“Winter Winds” by Mumford & Sons, Friday, January 19, 2024
Mumford & Sons changed the direction of alternative music. As Stephen Christian of Anberlin once lamented, the direction of the genre had been pushing heavier and heavier music until the year when Mumford came onto the scene, Alternative shifted to folk sounds. The band fronted by Marcus Mumford swept the scene when they re-leased Sigh No More in 2009, with a sound that crossed over to Billboard’s Hot 100. The plucking sounds of banjos and mandolins may have sounded refreshing on the radio to late ‘00 ears, but when WatchMojo.com compiled a list of bands whose songs sound the same, Mumford earned an honorable mention. The band would eventually break with the formula, but Sigh No More showcases Mumford’s signature sound.
AS THE WINTER WINDS LITTER LONDON… “Winter Winds” was Mumford and Sons’ second single. The song was overshadowed by the band’s first single, “Little Lion Man.” On an album that sounds fairly the same, “Winter Winds” stood out most to me. Musically, the band slows down their tempo and adds a trumpet, creating almost a mariachi band sound. Lyrically, the song feels honest in a less abstract way than the band’s bigger hit from the album. Telling a story of loneliness and a hookup, the song takes a peek into the songwriter’s soul. The longing for love is existential: the speaker feels distant from everyone even in his hometown. It reminds him about his early experience with religion: “Oh, the shame that sent me away from the God that I once loved.” According to lead singer Marcus Malcom, the song is about being alone around Christmas in his hometown of London. Longing for a human connection, he turned to meaningless sex, but his soul is longing for something deeper.
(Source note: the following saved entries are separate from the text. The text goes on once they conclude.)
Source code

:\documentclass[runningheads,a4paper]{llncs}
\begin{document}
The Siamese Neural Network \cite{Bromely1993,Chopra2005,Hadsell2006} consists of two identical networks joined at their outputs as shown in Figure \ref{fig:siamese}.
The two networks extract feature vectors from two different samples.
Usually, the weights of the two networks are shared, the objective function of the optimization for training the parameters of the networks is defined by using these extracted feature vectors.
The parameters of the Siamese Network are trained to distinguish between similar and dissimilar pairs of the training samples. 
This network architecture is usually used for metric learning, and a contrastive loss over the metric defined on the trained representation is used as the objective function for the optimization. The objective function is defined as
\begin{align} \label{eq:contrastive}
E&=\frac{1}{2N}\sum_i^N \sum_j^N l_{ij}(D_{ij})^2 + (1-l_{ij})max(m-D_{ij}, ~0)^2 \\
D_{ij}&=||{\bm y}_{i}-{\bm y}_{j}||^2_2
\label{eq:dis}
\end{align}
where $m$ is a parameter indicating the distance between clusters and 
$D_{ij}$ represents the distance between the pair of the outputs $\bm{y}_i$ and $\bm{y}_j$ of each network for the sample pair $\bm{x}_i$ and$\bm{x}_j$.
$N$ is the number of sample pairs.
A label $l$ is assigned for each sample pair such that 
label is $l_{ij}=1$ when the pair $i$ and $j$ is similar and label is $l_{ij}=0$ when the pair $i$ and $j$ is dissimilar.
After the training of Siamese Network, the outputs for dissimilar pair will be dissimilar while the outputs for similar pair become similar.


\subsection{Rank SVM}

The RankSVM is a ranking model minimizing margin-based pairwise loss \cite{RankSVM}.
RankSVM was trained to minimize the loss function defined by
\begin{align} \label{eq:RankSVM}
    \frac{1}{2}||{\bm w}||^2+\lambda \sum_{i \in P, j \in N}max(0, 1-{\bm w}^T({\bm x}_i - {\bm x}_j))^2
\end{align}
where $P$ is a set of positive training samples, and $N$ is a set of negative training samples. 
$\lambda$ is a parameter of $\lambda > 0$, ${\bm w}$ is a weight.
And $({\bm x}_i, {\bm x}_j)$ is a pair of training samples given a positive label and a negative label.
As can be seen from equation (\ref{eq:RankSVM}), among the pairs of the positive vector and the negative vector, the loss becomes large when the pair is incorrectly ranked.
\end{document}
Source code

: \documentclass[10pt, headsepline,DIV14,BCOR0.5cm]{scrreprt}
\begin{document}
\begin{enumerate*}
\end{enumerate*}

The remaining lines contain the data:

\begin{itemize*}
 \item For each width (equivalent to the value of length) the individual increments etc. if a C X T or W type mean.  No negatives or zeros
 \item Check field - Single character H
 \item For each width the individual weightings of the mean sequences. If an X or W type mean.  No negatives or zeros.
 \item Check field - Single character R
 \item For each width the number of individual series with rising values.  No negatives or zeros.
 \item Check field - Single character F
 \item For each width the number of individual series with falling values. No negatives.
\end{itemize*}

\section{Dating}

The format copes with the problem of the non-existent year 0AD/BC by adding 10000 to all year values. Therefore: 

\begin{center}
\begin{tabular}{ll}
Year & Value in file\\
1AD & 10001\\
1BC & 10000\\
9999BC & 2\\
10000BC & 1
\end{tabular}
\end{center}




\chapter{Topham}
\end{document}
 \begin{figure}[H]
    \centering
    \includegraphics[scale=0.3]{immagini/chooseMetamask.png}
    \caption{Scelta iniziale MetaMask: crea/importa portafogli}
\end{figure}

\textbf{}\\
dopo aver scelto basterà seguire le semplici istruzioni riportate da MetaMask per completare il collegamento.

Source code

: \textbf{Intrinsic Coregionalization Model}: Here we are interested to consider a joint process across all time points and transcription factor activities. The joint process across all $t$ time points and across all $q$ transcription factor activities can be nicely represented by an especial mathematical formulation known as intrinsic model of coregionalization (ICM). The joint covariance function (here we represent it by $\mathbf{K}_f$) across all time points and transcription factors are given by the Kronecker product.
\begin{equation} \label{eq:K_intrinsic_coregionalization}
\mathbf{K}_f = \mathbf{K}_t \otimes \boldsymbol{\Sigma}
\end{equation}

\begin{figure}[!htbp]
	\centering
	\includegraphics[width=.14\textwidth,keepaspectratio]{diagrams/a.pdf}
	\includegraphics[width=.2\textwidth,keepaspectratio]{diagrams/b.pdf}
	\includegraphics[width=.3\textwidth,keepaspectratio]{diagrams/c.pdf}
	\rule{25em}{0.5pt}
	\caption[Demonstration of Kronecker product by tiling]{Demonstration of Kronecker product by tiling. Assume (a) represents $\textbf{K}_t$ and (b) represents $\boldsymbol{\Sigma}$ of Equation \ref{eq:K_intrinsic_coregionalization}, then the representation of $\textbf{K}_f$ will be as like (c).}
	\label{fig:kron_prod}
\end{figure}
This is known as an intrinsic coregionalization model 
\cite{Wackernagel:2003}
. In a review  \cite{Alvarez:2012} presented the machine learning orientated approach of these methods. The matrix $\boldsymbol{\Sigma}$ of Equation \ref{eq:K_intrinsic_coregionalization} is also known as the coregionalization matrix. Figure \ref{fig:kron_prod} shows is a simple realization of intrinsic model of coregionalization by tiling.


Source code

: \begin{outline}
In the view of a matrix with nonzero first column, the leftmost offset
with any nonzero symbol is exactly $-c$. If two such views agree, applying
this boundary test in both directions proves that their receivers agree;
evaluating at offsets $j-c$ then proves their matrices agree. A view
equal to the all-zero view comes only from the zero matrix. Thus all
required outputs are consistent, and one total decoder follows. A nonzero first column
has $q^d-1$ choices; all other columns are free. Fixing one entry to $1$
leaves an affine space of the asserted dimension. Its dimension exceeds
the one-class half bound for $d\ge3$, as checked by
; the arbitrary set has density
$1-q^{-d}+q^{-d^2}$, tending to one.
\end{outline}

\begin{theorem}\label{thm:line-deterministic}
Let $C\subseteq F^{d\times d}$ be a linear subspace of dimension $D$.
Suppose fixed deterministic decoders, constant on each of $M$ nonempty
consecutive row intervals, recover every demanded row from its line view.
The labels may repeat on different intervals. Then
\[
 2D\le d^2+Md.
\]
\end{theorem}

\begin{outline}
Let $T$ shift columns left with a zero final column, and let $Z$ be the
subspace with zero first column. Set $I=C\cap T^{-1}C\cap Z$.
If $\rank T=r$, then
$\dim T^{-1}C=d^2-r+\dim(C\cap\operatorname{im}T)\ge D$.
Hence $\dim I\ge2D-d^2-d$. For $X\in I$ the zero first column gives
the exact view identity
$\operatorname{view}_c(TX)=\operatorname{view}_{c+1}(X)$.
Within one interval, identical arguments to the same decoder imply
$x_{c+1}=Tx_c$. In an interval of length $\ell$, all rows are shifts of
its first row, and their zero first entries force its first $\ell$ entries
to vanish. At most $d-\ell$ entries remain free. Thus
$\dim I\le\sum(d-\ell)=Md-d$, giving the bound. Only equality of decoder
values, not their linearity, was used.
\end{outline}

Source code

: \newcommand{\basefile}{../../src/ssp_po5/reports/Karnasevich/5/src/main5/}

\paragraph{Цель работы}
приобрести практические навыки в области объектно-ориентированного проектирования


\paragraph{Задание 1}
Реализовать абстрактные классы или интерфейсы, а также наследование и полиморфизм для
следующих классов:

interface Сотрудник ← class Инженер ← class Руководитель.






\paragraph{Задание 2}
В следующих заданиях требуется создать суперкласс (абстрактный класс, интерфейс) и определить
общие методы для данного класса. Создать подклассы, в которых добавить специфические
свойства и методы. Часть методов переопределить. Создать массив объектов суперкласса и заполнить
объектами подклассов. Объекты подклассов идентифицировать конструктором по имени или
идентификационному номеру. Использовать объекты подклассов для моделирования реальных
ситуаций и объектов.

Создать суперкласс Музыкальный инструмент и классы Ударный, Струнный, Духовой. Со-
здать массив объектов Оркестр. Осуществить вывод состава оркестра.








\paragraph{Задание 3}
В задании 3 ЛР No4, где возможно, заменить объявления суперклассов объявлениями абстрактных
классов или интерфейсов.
WAS IT LOVE OR THE FEAR OF THE COLD THAT LED US THROUGH THE NIGHT? Praised by Plugged In, with the exception of the f-bomb on “Little Lion Man,” Mumford & Sons’ Sigh No More tends to be easily digestible to Christian audiences. The conservative publication even praised “Winter Winds” for trying to “suss out life’s meaning by looking at it from the perspective of death,” referring to the last verse of the song. Last week, when I was encountering the great city of London for the first time, I, too, couldn’t help but think about how finite we are. As I stood in the 1000+ year-old city, looking at the tombs of monarchs and poets in Westminster Abbey, I thought about how many generations had come and gone before I could stand in that spot. I thought about how an American of some English descent could travel from his working place where he and his partner reside—South Korea—to stand in the first empire on earth that could boast “where the sun doesn’t set.” And from that time, the world felt much older than I had ever expected. Now I could only imagine if I was feeling that way, all alone at Christmastime in the magnificent city. I’d probably be on Grindr to put that feeling in perspective!